— Work to be completed —
Work through the data and report how many lines include the string "begin", giving the number alone.
◇ ◇ ◇ ◇ ◇
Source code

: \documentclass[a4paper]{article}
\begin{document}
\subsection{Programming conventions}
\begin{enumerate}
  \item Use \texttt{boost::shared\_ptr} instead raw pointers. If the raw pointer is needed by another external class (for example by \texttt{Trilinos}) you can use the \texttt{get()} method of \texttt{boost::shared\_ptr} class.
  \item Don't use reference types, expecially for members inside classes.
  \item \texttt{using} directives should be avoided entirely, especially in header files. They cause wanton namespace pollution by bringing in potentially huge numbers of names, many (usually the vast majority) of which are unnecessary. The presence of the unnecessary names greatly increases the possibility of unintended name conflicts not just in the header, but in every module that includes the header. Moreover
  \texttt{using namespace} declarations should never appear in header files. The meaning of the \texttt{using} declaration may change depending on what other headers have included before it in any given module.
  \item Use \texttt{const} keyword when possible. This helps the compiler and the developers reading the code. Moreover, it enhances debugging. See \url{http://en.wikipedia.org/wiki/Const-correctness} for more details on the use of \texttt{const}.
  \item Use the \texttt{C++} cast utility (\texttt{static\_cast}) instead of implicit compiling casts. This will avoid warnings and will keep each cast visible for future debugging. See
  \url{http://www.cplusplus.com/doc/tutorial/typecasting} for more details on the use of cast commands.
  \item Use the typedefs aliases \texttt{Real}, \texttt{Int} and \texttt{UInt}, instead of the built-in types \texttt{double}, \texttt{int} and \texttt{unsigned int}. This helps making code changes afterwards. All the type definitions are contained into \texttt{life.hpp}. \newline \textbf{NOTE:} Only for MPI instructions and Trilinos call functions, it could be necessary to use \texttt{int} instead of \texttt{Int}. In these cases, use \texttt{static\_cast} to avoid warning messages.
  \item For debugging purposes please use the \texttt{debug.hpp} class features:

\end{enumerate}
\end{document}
◇ ◇ ◇ ◇ ◇
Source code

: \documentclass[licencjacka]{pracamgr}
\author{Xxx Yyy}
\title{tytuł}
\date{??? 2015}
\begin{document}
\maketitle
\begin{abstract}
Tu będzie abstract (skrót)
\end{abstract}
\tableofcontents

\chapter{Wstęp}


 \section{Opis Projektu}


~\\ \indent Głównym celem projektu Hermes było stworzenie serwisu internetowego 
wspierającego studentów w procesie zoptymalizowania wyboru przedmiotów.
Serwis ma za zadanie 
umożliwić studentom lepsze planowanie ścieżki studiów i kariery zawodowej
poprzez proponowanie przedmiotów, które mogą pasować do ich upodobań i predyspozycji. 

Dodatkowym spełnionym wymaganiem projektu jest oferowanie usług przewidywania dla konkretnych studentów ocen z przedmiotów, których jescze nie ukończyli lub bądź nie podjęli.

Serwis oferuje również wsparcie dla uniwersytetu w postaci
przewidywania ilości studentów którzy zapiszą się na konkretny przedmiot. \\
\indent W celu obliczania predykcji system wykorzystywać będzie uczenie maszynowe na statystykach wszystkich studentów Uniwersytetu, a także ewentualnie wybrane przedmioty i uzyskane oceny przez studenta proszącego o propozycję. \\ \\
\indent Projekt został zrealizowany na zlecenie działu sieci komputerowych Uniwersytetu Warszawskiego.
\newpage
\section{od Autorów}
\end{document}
◇ ◇ ◇ ◇ ◇
— Your response —
4